How to use these lessons with real files#
Most inspection pages begin by generating a realistic demo artifact. That is useful for documentation because it gives stable examples. However, the real workflow value comes from replacing the demo path with one of your own saved files.
A practical pattern is:
run the workflow,
locate the saved artifact under
results/...,open the matching lesson in this gallery,
replace the demo path with your real file,
compare the lesson’s reading logic with your own artifact.
This is one of the main goals of the inspection gallery: the examples should remain useful after the user has already run GeoPrior.
How to read the plots in this section#
Most plots in this gallery are intentionally simple. They are not final figures for publication. They are decision plots.
That means they are meant to answer questions like:
Do the counts look complete?
Do the coordinate ranges look plausible?
Are the expected feature groups present?
Did best and final metrics drift too far apart?
Did calibration improve coverage at an acceptable sharpness cost?
Is one variant consistently weaker at longer horizons?
When reading these pages, users should usually ask:
What decision does this plot support?
That question keeps the inspection task practical and prevents the user from treating the artifact as passive metadata.

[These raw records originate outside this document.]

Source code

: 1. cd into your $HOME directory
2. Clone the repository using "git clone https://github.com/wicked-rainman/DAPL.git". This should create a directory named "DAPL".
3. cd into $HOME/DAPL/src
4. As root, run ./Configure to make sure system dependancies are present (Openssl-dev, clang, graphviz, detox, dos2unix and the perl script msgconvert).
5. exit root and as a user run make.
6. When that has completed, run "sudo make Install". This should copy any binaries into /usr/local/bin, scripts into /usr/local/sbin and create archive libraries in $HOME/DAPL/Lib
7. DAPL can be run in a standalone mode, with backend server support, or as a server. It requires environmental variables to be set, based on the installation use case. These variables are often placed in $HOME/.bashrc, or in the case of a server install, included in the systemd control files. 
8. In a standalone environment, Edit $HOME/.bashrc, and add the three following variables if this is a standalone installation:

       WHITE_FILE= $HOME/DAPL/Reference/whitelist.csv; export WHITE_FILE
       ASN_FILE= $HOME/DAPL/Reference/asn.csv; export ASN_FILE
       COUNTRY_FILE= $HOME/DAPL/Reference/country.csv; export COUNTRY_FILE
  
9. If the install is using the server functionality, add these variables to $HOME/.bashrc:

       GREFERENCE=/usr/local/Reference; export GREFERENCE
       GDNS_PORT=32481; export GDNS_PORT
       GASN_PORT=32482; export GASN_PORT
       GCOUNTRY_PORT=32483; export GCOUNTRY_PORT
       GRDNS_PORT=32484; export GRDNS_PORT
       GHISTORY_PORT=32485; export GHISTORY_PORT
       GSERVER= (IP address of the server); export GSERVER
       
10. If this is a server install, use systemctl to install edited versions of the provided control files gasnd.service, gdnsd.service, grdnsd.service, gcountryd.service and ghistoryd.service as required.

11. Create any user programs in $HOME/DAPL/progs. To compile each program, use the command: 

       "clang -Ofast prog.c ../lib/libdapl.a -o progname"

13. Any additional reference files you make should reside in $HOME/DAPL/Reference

Why artifact inspection matters#
In a workflow like GeoPrior, many later mistakes can be traced back to a small earlier mismatch:
a coordinate convention that changed silently,
a missing feature group,
a scaling sidecar with the wrong forcing semantics,
a run bundle missing one expected file,
a calibration step that improved coverage but destroyed sharpness,
a transfer result weakened mainly by schema mismatch,
an ablation variant that looks good in aggregate but fails at the longest horizon.
Artifact inspection helps catch those issues earlier and more clearly. That is why this gallery is intentionally positioned between:
workflow execution,
model evaluation,
and scientific interpretation.
Notes#
These pages are intentionally lesson-oriented and interpretation-first.

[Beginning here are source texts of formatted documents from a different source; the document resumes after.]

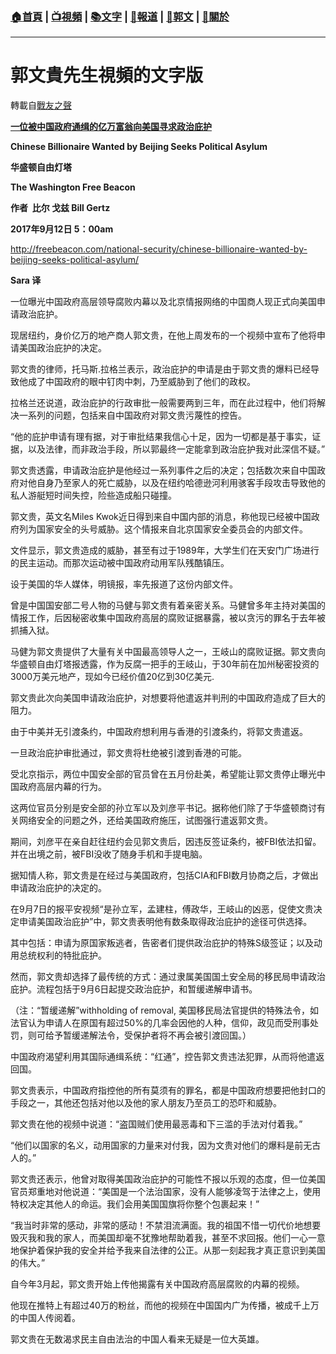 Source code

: ###  [:house:首頁](https://github.com/ourhimalayas/home) | [:tv:視頻](https://github.com/ourhimalayas/videos) | [:books:文字](https://github.com/ourhimalayas/txt) | [:newspaper:報道](https://github.com/ourhimalayas/news) | [:eagle:郭文](https://github.com/ourhimalayas/guomedia) | [:pray:關於](https://github.com/ourhimalayas/home/tree/master/about)
---
# 郭文貴先生視頻的文字版
轉載自[戰友之聲](http://littleantvoice.blogspot.com)

**[一位被中国政府通缉的亿万富翁向美国寻求政治庇护](https://www.blogger.com/null)**



**Chinese Billionaire Wanted by Beijing Seeks Political Asylum**



**华盛顿自由灯塔**



**The Washington Free Beacon**



**作者  比尔 戈兹 Bill Gertz**



**2017年9月12日 5：00am**

http://freebeacon.com/national-security/chinese-billionaire-wanted-by-beijing-seeks-political-asylum/

**Sara 译**



一位曝光中国政府高层领导腐败内幕以及北京情报网络的中国商人现正式向美国申请政治庇护。

现居纽约，身价亿万的地产商人郭文贵，在他上周发布的一个视频中宣布了他将申请美国政治庇护的决定。

郭文贵的律师，托马斯.拉格兰表示，政治庇护的申请是由于郭文贵的爆料已经导致他成了中国政府的眼中钉肉中刺，乃至威胁到了他们的政权。

拉格兰还说道，政治庇护的行政审批一般需要两到三年，而在此过程中，他们将解决一系列的问题，包括来自中国政府对郭文贵污蔑性的控告。

“他的庇护申请有理有据，对于审批结果我信心十足，因为一切都是基于事实，证据，以及法律，而非政治手段，所以郭最终一定能拿到政治庇护我对此深信不疑。”

郭文贵透露，申请政治庇护是他经过一系列事件之后的决定；包括数次来自中国政府对他自身乃至家人的死亡威胁，以及在纽约哈德逊河利用骇客手段攻击导致他的私人游艇短时间失控，险些造成船只碰撞。

郭文贵，英文名Miles Kwok近日得到来自中国内部的消息，称他现已经被中国政府列为国家安全的头号威胁。这个情报来自北京国家安全委员会的内部文件。

文件显示，郭文贵造成的威胁，甚至有过于1989年，大学生们在天安门广场进行的民主运动。而那次运动被中国政府动用军队残酷镇压。

设于美国的华人媒体，明镜报，率先报道了这份内部文件。

曾是中国国安部二号人物的马健与郭文贵有着亲密关系。马健曾多年主持对美国的情报工作，后因秘密收集中国政府高层的腐败证据暴露，被以贪污的罪名于去年被抓捕入狱。

马健为郭文贵提供了大量有关中国最高领导人之一，王岐山的腐败证据。郭文贵向华盛顿自由灯塔报透露，作为反腐一把手的王岐山，于30年前在加州秘密投资的3000万美元地产，现如今已经价值20亿到30亿美元.

郭文贵此次向美国申请政治庇护，对想要将他遣返并判刑的中国政府造成了巨大的阻力。

由于中美并无引渡条约，中国政府想利用与香港的引渡条约，将郭文贵遣返。

一旦政治庇护审批通过，郭文贵将杜绝被引渡到香港的可能。

受北京指示，两位中国安全部的官员曾在五月份赴美，希望能让郭文贵停止曝光中国政府高层内幕的行为。

这两位官员分别是安全部的孙立军以及刘彦平书记。据称他们除了于华盛顿商讨有关网络安全的问题之外，还给美国政府施压，试图强行遣返郭文贵。

期间，刘彦平在亲自赶往纽约会见郭文贵后，因违反签证条约，被FBI依法扣留。并在出境之前，被FBI没收了随身手机和手提电脑。

据知情人称，郭文贵是在经过与美国政府，包括CIA和FBI数月协商之后，才做出申请政治庇护的决定的。

在9月7日的报平安视频“是孙立军，孟建柱，傅政华，王岐山的凶恶，促使文贵决定申请美国政治庇护”中，郭文贵表明他有数条取得政治庇护的途径可供选择。

其中包括：申请为原国家叛逃者，告密者们提供政治庇护的特殊S级签证；以及动用总统权利的特批庇护。

然而，郭文贵却选择了最传统的方式：通过隶属美国国土安全局的移民局申请政治庇护。流程包括于9月6日起提交政治庇护，和暂缓递解申请书。

（注：“暂缓递解”withholding of removal, 美国移民局法官提供的特殊法令，如法官认为申请人在原国有超过50%的几率会因他的人种，信仰，政见而受刑事处罚，则可给予暂缓递解法令，受保护者将不再会被引渡回国。）

中国政府渴望利用其国际通缉系统：“红通”，控告郭文贵违法犯罪，从而将他遣返回国。

郭文贵表示，中国政府指控他的所有莫须有的罪名，都是中国政府想要把他封口的手段之一，其他还包括对他以及他的家人朋友乃至员工的恐吓和威胁。

郭文贵在他的视频中说道：“盗国贼们使用最恶毒和下三滥的手法对付着我。”

“他们以国家的名义，动用国家的力量来对付我，因为文贵对他们的爆料是前无古人的。”

郭文贵还表示，他曾对取得美国政治庇护的可能性不报以乐观的态度，但一位美国官员郑重地对他说道：“美国是一个法治国家，没有人能够凌驾于法律之上，使用特权决定其他人的命运。我们会用美国国旗将你整个包裹起来！”

“我当时非常的感动，非常的感动！不禁泪流满面。我的祖国不惜一切代价地想要毁灭我和我的家人，而美国却毫不犹豫地帮助着我，甚至不求回报。他们一心一意地保护着保护我的安全并给予我来自法律的公正。从那一刻起我才真正意识到美国的伟大。”

自今年3月起，郭文贵开始上传他揭露有关中国政府高层腐败的内幕的视频。

他现在推特上有超过40万的粉丝，而他的视频在中国国内广为传播，被成千上万的中国人传阅着。

郭文贵在无数渴求民主自由法治的中国人看来无疑是一位大英雄。
<u></u><sub></sub><sup></sup><strike></strike>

Most examples use compact synthetic or template-based artifacts so the documentation remains stable and fast to build.
The goal is not only to show what the helper returns, but to teach how a user should read the result.
A good practical sequence is:
inspect Stage-1 outputs first,
inspect Stage-2 init and run manifests next,
inspect training, calibration, and evaluation artifacts after that,
then move to comparison-oriented artifacts such as transfer results and ablation logs.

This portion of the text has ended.